The World Health Organization estimates the prevalence and mortality of Tuberculosis by country. The dataset is available here as TD_Burden_Country.csv.

  1. Connect your data
  2. Detect different data types in your data
  3. Build at least 5 different visualizations to learn more about the dataset.
  4. This table has 47 different features. Can you detect the most important features ? Why do you think these are important? Can you define a question for yourself?

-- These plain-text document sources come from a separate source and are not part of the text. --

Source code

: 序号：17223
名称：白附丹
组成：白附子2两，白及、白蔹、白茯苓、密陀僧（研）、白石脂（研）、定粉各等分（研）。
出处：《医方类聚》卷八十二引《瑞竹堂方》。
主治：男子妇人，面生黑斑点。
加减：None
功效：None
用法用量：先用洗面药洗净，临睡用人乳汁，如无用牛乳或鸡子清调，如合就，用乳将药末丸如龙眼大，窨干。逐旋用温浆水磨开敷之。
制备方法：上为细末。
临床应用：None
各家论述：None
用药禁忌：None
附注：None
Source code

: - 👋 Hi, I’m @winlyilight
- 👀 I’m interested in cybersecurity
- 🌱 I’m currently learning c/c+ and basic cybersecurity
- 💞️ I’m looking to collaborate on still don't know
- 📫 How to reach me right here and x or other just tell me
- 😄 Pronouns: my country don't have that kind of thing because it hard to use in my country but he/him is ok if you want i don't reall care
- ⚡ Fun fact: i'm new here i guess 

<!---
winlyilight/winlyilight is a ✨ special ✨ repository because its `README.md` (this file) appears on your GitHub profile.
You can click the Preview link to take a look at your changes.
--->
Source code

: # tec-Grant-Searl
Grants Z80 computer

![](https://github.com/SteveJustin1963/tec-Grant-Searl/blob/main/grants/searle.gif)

Try to learn more about these categories and find appropriate numerical features to study different trends in them.
  • For example , the following features could be important for your analysis:
    • Country or territory name
    • Year
    • Estimated total population number
    • Estimated prevalence of TB (all forms) per 100 000 population
    • Estimated prevalence of TB (all forms)
    • Method to derive prevalence estimates
    • Estimated number of deaths from TB (all forms, excluding HIV)

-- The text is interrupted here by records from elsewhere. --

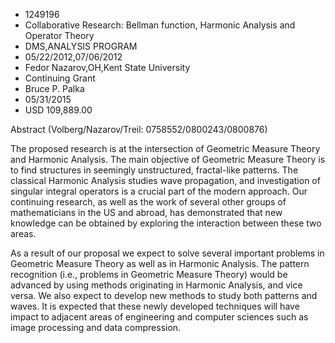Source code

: 
* 1249196
* Collaborative Research: Bellman function, Harmonic Analysis and Operator Theory
* DMS,ANALYSIS PROGRAM
* 05/22/2012,07/06/2012
* Fedor Nazarov,OH,Kent State University
* Continuing Grant
* Bruce P. Palka
* 05/31/2015
* USD 109,889.00

Abstract (Volberg/Nazarov/Treil: 0758552/0800243/0800876)

The proposed research is at the intersection of Geometric Measure Theory and
Harmonic Analysis. The main objective of Geometric Measure Theory is to find
structures in seemingly unstructured, fractal-like patterns. The classical
Harmonic Analysis studies wave propagation, and investigation of singular
integral operators is a crucial part of the modern approach. Our continuing
research, as well as the work of several other groups of mathematicians in the
US and abroad, has demonstrated that new knowledge can be obtained by exploring
the interaction between these two areas.

As a result of our proposal we expect to solve several important problems in
Geometric Measure Theory as well as in Harmonic Analysis. The pattern
recognition (i.e., problems in Geometric Measure Theory) would be advanced by
using methods originating in Harmonic Analysis, and vice versa. We also expect
to develop new methods to study both patterns and waves. It is expected that
these newly developed techniques will have impact to adjacent areas of
engineering and computer sciences such as image processing and data compression.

    • Method to derive mortality estimates
    • Case detection rate (all forms), percent
  1. In your final project you should show visualizations with:
  • Maps
  • Date and time
  • Analytical visuals (Forecasting - Clustering)
  • Show Me tables
  1. Try to find an interesting pattern, trend, outlier, etc. from the data used in the above steps.

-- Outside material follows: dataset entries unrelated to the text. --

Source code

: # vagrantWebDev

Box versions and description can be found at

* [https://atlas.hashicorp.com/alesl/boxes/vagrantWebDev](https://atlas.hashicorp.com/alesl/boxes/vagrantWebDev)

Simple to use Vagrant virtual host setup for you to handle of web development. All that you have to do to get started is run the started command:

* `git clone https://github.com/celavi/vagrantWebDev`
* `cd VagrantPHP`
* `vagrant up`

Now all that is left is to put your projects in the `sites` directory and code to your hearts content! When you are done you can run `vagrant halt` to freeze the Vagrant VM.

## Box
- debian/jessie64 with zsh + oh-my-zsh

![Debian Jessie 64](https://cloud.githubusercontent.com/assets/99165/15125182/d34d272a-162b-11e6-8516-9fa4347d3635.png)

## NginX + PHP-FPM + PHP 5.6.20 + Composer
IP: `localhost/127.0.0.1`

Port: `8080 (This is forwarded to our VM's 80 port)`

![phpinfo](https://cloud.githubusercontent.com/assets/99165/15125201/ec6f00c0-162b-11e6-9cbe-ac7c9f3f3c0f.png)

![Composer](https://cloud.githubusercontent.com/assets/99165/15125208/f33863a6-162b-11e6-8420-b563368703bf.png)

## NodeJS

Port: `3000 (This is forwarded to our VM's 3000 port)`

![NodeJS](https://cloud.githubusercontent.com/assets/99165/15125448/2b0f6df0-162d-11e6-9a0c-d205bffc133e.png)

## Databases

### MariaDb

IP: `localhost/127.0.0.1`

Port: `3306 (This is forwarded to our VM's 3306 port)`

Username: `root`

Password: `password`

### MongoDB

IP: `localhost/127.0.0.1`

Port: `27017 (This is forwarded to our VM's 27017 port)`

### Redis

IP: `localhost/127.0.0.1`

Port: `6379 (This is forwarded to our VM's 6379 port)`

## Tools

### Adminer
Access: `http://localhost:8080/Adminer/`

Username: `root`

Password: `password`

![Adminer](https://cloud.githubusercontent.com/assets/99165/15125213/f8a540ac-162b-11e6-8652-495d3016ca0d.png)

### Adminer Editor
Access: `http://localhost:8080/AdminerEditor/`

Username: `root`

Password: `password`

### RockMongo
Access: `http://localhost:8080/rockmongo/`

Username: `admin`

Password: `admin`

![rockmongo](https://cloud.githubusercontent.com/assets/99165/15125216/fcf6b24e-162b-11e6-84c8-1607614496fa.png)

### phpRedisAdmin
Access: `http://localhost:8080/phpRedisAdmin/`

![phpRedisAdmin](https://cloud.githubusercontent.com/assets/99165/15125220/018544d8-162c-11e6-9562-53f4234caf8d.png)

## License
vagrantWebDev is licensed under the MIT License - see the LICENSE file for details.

  2. From step 5, try to detect meaningful keypoints. This is the starting point to think about your dashboard.
  3. Now that you are familiar with your dataset and your columns, in this step, come up with different questions which you will be answering and presenting at the end of this project.
  4. Create the dashboard to answer your questions that you came up with in step 8 and try to revise your questions along the way.
  5. Get ready to present your dashboard.

V) Causes of Death - Our World In Data:

The Global Burden of Disease is a major global study on the causes of death and disease published in the medical journal The Lancet. These estimates of the annual number of deaths dataset are shown here. The dataset is available from the Kaggle website: Cause of Death - Our World In Data.

  1. Connect your data
  2. Detect different data types in your data
  3. Build at least 5 different visualizations to learn more about the dataset.
  4. This table has 36 different features. Can you detect the most important features ? Why do you think these are important? Can you define a question for yourself? Try to learn more about these categories and find appropriate numerical features to study different trends in them. In this dataset, every column has the same importance because it explains one of the conditions that leads to death. Your task is to identify the most important reasons of death (features) in all countries as well as within each country.
  5. In your final project you should show visualizations with:
  • Maps
  • Date and time
  • Analytical visuals (Forecasting - Clustering)
  • Show Me tables
  1. Try to find an interesting pattern, trend, outlier, etc. from the data used in the above steps.
  2. From step 5, try to detect meaningful keypoints. This is the starting point to think about your dashboard.
  3. Now that you are familiar with your dataset and your columns, in this step, come up with different questions which you will be answering and presenting at the end of this project.
  4. Create the dashboard to answer your questions that you came up with in step 8 and try to revise your questions along the way.
  5. Get ready to present your dashboard.